Coronavirus Job Retention Scheme

On 20 March 2020, the Chancellor, Rishi Sunak, announced that the government would help employers to pay the wages of those employees that would otherwise have been laid off during coronavirus outbreak. According to new Coronavirus Job Retention Scheme (the ‘CJR Scheme’) 80% of employee’s wage would be covered by government capping at a maximum £2,500 per month.

 The new governmental scheme provides support for any business in the UK. According to the Chancellor ‘any employer in the country small or large, charitable or non-profit, will be eligible’.

 How to become a part of the Coronavirus Job Retention Scheme?

Employers will need to designate affected employees as ‘furloughed workers’, notify those employees of the change and obtain their agreement. The information will then have to be submitted to HMRC through a new online portal (which is not set up yet).

 How much will employers get reimbursed?

HMRC will reimburse 80% of furloughed workers “wage costs, up to a cap of £2,500 per month”. Chancellor has emphasised that the reimbursement is a ‘grant, which means that employers will not need to repay anything to the government later on. The scheme is also backdated to the 1 March.

 However, it is still unclear whether the £2,500 cap applies to the wage after a 20% reduction or total wage? There is also a question of how the ‘wage costs’ will be calculated under the CJR Scheme when the employee works flexible hours and their pay is not fixed. The government might use the formula of ‘weekly pay’ which will calculate the average pay from 12 to 52 weeks.

The requirement of ‘otherwise have been laid off’

The CJR Scheme applies to any employee who would otherwise have been laid off.

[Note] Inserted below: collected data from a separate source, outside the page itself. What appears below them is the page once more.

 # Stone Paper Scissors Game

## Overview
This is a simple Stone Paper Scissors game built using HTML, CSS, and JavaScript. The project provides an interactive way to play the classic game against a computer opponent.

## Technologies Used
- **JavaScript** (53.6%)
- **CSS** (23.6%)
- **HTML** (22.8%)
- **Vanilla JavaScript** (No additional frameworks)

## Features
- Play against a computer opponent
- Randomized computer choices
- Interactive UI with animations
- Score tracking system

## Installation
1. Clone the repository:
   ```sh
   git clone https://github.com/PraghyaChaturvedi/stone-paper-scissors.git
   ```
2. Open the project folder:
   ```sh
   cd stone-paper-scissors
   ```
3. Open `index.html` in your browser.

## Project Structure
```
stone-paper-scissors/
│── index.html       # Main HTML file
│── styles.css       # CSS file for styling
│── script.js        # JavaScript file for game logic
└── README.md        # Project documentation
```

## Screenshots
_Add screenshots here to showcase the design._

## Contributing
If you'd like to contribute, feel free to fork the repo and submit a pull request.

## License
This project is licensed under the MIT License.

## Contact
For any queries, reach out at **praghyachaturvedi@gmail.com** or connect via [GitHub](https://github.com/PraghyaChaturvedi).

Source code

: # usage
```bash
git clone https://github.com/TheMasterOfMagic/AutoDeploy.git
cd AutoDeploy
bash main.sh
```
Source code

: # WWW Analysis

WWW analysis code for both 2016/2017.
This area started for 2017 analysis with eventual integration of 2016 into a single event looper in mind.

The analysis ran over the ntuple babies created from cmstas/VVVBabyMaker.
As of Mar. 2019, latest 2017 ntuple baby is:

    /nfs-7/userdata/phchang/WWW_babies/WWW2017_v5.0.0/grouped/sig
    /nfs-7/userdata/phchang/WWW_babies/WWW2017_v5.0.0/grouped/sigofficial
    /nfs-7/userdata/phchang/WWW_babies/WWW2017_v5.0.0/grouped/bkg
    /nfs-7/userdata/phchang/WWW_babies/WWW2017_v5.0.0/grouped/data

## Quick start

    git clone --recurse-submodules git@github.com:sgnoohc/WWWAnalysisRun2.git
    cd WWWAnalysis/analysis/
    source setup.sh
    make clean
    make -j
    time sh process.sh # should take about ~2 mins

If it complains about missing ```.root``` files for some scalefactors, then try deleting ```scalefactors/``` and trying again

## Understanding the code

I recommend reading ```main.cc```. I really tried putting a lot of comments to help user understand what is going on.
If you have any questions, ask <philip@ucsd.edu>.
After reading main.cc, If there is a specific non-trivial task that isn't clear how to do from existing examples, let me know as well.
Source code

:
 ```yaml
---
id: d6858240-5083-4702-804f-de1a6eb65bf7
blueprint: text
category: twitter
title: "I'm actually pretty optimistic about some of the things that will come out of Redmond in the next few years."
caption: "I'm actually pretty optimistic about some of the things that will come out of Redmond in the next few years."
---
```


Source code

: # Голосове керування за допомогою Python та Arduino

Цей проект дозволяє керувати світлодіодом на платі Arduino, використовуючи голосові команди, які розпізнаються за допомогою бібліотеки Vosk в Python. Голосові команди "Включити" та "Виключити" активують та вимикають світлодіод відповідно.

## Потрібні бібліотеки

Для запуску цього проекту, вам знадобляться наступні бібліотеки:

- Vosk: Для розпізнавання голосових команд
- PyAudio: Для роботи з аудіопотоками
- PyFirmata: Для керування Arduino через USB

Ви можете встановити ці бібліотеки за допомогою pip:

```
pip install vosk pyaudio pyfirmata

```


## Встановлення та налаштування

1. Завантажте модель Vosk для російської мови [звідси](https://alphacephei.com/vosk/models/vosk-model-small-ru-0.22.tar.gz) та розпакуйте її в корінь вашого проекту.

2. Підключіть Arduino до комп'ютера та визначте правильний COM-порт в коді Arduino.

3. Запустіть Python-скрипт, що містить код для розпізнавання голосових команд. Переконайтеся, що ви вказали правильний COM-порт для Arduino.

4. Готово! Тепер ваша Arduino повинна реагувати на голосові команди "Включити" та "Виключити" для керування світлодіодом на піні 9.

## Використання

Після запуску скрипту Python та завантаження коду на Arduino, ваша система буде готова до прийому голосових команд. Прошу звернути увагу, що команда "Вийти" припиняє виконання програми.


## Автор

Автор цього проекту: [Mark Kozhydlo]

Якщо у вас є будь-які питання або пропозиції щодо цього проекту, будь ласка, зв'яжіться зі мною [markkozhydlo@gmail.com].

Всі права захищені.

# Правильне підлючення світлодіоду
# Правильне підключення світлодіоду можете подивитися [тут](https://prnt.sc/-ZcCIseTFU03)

It is first of all unclear whether the government will permit employers to designate those employees who have already been laid off as ‘furloughed workers’.

Second of all, the Chancellor has not stated how will the government assess which employees would otherwise have been laid off. Most probably, they will ask to provide certain evidence for the employer to qualify for the scheme.

The requirement of ‘should not undertake work for an employer while furloughed’

Under the CJR Scheme, an employee that has been designated as ‘furloughed’ cannot do any work for the employer. For the employers that do not shut down their business completely but still require some work to be done the best solution would be to retain part of the workforce at their normal hours and rate of pay, while designating the rest as furloughed workers.

It is unclear whether it is possible to rotate employees. For example, theoretically, employer could designate half of the workers as furlough for week 1 and then designate the other part as furlough for week 2.

What’s next?

This is surely an unprecedented situation that leaves a lot of unanswered questions by both employers and employees. A lot of businesses, in the current situation, will be thinking of shutting down completely even after the crisis has passed. This might encourage them to terminate employment contracts rather than designating employees as furloughed. The more guidance is required from the government for the businesses to know which course of action to take as many employers around the country are struggling with ensuring the survival of the business and preservation of the workforce.